Work order –
Among the entries below, how many lines contain the string "theorem"? Only the number, please.

* * * * * * * * *

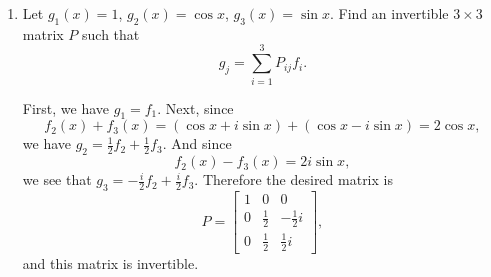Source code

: \begin{enumerate}
\begin{proof}
    Since it is necessary that $c_1 = c_2 = c_3 = 0$, it follows that
    $\{f_1,f_2,f_3\}$ is a linearly independent set.
  \end{proof}
\item Let $g_1(x) = 1$, $g_2(x) = \cos x$, $g_3(x) = \sin x$. Find an
  invertible $3\times3$ matrix $P$ such that
  \begin{equation*}
    g_j = \sum_{i=1}^3 P_{ij}f_i.
  \end{equation*}
  \begin{solution}
    First, we have $g_1 = f_1$. Next, since
    \begin{equation*}
      f_2(x) + f_3(x) = (\cos x + i\sin x) + (\cos x - i\sin x)
      = 2\cos x,
    \end{equation*}
    we have $g_2 = \frac12f_2 + \frac12f_3$. And since
    \begin{equation*}
      f_2(x) - f_3(x) = 2i\sin x,
    \end{equation*}
    we see that $g_3 = -\frac{i}2f_2 + \frac{i}2f_3$. Therefore the
    desired matrix is
    \begin{equation*}
      P =
      \begin{bmatrix}
        1 & 0 & 0 \\[3pt]
        0 & \frac12 & -\frac12i \\[3pt]
        0 & \frac12 & \frac12i
      \end{bmatrix},
    \end{equation*}
    and this matrix is invertible.
  \end{solution}
\end{enumerate}

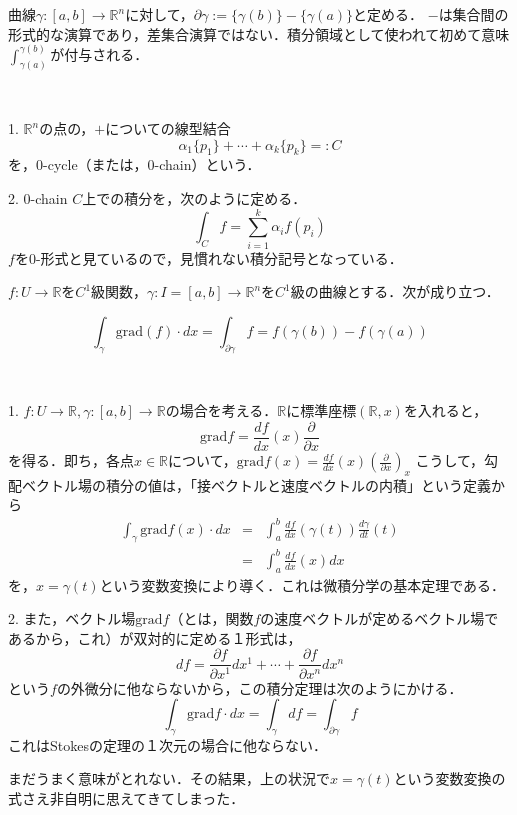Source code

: \documentclass[uplatex, dvipdfmx]{jsreport}
\begin{document}
\begin{definition}[曲線の境界]
    曲線$\gamma:[a,b]\to\mathbb{R}^n$に対して，$\partial\gamma:=\{\gamma(b)\}-\{\gamma(a)\}$と定める．
    $-$は集合間の形式的な演算であり，差集合演算ではない．積分領域として使われて初めて意味$\int^{\gamma(b)}_{\gamma(a)}$が付与される．
\end{definition}

\begin{definition}[0-cycle上での積分]　

    1. $\mathbb{R}^n$の点の，$+$についての線型結合
    \[ \alpha_1\{p_1\}+\cdots+\alpha_k\{p_k\}=:C \]
    を，$0$-cycle（または，$0$-chain）という．

    2. $0$-chain $C$上での積分を，次のように定める．
    \[\int_Cf=\sum^k_{i=1}\alpha_if(p_i)\]
    $f$を$0$-形式と見ているので，見慣れない積分記号となっている．
\end{definition}

\begin{theorem}[勾配ベクトル場に関する積分定理]

    $f:U\to\mathbb{R}$を$C^1$級関数，$\gamma:I=[a,b]\to\mathbb{R}^n$を$C^1$級の曲線とする．次が成り立つ．

    \[ \int_\gamma\mathrm{grad}(f)\cdot dx=\int_{\partial\gamma}f=f(\gamma(b))-f(\gamma(a)) \]
\end{theorem}
\begin{example}　

    1. $f:U\to\mathbb{R}, \gamma:[a,b]\to\mathbb{R}$の場合を考える．$\mathbb{R}$に標準座標$(\mathbb{R},x)$を入れると，
    \[ \mathrm{grad}f=\frac{df}{dx}(x)\frac{\partial}{\partial x} \]
    を得る．即ち，各点$x\in\mathbb{R}$について，$\mathrm{grad}f(x)=\frac{df}{dx}(x)\left(\frac{\partial}{\partial x}\right)_x$
    こうして，勾配ベクトル場の積分の値は，「接ベクトルと速度ベクトルの内積」という定義から
    \begin{eqnarray*}
        \int_\gamma \mathrm{grad}f(x)\cdot dx &=& \int^b_a\frac{df}{dx}(\gamma(t))\frac{d\gamma}{dt}(t) \\
        &=& \int^b_a\frac{df}{dx}(x)dx
    \end{eqnarray*}
    を，$x=\gamma (t)$という変数変換により導く．これは微積分学の基本定理である．

    2. また，ベクトル場$\mathrm{grad}f$（とは，関数$f$の速度ベクトルが定めるベクトル場であるから，これ）が双対的に定める１形式は，
    \[ df=\frac{\partial f}{\partial x^1}dx^1+\cdots +\frac{\partial f}{\partial x^n}dx^n \]
    という$f$の外微分に他ならないから，この積分定理は次のようにかける．
    \[ \int_\gamma\mathrm{grad}f\cdot dx = \int_\gamma df = \int_{\partial\gamma}f \]
    これはStokesの定理の１次元の場合に他ならない．
\end{example}
\begin{remark}
    まだうまく意味がとれない．その結果，上の状況で$x=\gamma (t)$という変数変換の式さえ非自明に思えてきてしまった．
\end{remark}
\end{document}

* * * * * * * * *

Result –
2